On 15th October 1914 HMS Hawke was torpedoed by U9, captained by Otto Weddigen, off Aberdeen. Of her crew of 594, only four officers and 70 ratings survived.
More than twenty men from the north of Ireland were lost, including Lieutenant Commander Ruric Waring, who was a member of the family which gave Waringstown its name. All are commemorated on panel one of the Chatham Naval Memorial.
Less than two years later , in July 1916, this loss would be eclipsed in Ireland by the carnage on the Somme.
Thomas was born on 29th April 1888 in 3 Gable St Belfast, the son of William Sefton, a serving soldier and Eliza Jane Sefton, nee Hiland. He joined the Royal Navy on 31st July 1906 , aged 18. Described as just under five feet five inches tall, with black hair and hazel eyes, he was a stoker.
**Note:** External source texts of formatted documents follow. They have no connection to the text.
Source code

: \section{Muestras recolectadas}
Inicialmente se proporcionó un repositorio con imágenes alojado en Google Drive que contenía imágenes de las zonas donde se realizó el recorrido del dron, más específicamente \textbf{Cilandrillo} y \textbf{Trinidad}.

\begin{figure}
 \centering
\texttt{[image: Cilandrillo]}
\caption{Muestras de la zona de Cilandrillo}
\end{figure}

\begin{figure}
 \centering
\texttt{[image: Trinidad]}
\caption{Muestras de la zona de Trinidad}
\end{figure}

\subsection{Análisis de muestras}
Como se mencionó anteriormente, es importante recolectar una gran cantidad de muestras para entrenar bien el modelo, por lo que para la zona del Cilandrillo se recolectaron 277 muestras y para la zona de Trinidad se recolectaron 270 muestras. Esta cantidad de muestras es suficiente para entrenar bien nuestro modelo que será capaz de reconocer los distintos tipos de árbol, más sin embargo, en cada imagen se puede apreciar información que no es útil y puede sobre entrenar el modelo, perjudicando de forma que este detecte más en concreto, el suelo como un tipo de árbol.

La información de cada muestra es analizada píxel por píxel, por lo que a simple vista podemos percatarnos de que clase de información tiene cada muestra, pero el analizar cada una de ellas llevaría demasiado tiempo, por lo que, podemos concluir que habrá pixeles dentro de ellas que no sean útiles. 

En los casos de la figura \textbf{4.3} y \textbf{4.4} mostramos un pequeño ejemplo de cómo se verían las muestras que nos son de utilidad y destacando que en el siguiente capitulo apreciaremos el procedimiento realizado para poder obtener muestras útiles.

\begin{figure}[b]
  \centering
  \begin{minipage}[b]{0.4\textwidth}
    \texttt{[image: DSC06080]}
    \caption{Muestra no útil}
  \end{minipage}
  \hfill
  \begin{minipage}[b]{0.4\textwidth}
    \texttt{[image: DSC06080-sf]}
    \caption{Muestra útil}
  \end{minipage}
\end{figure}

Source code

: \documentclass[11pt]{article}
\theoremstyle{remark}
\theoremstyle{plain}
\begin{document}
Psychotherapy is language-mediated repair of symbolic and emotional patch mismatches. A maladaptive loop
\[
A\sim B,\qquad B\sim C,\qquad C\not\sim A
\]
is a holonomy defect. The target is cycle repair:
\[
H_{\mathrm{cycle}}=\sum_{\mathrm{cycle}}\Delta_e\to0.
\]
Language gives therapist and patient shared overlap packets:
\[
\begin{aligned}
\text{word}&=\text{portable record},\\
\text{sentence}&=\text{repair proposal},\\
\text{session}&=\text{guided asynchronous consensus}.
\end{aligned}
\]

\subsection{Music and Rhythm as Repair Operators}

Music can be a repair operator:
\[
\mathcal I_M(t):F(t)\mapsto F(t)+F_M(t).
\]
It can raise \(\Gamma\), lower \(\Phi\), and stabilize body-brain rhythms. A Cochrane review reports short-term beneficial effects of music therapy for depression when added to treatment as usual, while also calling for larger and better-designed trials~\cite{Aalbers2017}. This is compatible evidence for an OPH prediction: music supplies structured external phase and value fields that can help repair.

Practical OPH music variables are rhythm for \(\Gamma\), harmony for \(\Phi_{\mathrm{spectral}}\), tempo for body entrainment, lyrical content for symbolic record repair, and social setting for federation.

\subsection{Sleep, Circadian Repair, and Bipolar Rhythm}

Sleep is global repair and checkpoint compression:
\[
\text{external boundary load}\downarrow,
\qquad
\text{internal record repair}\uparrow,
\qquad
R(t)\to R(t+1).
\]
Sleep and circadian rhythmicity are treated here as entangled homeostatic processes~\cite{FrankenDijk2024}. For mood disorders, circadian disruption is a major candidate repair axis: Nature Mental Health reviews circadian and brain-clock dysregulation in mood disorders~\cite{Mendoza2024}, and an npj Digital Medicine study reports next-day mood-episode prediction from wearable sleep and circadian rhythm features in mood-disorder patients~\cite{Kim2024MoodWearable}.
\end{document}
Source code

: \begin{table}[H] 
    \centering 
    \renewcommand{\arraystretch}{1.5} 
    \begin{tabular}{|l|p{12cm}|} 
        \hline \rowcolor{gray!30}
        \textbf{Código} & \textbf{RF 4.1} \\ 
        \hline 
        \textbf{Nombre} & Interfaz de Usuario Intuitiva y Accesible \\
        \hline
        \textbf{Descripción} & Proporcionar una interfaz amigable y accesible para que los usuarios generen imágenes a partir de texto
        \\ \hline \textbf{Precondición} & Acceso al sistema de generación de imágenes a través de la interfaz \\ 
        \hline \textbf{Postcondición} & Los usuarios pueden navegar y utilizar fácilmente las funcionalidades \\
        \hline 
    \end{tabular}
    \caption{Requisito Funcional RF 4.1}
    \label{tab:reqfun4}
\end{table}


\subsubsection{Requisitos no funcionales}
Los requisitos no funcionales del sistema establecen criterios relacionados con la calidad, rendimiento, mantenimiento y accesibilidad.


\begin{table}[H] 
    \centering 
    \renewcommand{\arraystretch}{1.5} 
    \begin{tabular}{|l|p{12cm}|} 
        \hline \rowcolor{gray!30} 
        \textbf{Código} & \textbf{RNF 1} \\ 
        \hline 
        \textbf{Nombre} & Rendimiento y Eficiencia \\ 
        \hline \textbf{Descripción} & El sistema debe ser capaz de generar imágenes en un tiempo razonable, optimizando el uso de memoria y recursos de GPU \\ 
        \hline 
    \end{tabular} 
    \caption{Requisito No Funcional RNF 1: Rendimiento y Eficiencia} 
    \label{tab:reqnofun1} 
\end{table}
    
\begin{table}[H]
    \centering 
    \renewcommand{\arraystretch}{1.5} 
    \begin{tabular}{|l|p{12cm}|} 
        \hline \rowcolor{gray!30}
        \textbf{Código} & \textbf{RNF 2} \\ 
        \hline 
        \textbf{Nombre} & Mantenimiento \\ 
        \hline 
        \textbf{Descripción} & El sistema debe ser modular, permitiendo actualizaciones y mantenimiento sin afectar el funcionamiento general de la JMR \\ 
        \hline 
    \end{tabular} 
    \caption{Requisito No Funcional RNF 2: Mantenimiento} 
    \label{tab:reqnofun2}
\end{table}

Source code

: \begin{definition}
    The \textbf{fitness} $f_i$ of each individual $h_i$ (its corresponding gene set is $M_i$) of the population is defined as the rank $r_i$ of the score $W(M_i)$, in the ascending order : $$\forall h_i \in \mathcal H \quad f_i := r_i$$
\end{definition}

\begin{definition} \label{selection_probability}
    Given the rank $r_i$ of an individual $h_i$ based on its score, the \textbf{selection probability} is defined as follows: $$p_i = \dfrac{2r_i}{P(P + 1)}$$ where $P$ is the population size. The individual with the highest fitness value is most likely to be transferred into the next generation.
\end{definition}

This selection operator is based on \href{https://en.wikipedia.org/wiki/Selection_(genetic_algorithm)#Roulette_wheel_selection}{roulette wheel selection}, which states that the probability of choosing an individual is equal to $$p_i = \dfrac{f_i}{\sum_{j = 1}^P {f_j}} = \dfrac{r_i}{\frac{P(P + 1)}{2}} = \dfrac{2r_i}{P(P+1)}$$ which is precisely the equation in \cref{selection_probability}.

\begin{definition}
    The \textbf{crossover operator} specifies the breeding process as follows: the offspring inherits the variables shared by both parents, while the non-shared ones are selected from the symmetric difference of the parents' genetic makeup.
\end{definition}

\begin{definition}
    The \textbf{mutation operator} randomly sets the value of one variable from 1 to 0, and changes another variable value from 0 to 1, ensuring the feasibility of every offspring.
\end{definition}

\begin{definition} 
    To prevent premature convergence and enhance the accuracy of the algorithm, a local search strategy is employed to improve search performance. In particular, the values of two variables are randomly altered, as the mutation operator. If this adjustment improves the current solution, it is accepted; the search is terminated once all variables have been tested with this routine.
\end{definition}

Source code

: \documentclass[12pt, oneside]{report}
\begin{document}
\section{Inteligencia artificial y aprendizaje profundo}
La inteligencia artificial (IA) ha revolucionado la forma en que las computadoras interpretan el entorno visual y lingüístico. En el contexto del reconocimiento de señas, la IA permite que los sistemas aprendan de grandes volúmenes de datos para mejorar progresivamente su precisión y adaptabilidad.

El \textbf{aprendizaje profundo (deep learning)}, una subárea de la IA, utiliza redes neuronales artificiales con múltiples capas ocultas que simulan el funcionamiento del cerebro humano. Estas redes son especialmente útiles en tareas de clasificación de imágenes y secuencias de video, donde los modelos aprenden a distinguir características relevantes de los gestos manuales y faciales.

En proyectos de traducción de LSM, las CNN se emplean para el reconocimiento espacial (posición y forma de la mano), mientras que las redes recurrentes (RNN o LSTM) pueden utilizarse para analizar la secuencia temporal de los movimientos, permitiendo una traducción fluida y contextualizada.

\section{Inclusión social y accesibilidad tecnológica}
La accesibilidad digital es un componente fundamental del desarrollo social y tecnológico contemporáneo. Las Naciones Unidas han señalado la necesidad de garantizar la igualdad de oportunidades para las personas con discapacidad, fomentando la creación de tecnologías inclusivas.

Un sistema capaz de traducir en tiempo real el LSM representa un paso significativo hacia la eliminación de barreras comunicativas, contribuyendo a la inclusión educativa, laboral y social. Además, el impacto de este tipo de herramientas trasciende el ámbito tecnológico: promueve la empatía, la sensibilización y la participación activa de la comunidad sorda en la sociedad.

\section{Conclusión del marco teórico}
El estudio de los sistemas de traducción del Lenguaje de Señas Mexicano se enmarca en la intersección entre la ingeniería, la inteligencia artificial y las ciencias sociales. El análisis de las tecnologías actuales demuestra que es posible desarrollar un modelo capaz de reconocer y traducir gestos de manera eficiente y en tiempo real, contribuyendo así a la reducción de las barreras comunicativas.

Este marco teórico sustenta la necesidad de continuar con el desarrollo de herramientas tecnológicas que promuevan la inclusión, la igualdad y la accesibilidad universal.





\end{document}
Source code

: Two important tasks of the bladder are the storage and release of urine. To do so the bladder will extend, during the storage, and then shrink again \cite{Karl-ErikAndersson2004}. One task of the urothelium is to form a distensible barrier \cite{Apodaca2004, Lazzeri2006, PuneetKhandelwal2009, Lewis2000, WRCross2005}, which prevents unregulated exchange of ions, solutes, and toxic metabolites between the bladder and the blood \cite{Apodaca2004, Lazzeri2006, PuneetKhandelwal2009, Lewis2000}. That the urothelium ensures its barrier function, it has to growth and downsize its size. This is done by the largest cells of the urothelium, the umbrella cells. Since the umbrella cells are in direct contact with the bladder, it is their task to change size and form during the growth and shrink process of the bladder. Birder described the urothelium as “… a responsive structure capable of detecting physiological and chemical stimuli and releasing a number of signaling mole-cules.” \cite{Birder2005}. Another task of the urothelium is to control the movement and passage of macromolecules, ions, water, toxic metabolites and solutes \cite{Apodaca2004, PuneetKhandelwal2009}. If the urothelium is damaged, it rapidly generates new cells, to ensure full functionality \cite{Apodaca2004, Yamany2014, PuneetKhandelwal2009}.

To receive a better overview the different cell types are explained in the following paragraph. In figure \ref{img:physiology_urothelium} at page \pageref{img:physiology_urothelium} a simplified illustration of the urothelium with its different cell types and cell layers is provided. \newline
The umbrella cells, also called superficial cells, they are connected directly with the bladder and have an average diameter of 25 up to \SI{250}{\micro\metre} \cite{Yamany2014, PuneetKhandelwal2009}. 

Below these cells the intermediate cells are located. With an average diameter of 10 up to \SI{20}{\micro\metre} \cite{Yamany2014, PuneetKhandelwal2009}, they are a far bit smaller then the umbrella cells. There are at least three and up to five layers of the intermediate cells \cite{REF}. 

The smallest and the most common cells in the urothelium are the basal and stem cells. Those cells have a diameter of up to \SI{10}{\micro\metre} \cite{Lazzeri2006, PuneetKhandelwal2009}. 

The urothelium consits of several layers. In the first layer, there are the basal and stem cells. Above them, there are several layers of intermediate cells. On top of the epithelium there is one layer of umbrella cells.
He served on various ships, joining HMS Hawke on 5th August 1914. She was an elderly cruiser, part of the tenth Cruiser Squadron, attached to the Third Fleet. Being a stoker, the ship having sunk in less than ten minutes, he had no chance of survival.
Thomas was my great uncle. His father, his brother and his nephew, my father, all served the Crown with bravery and distinction.
I will remember Thomas on the one hundredth anniversary of his death “in the grey wastes”.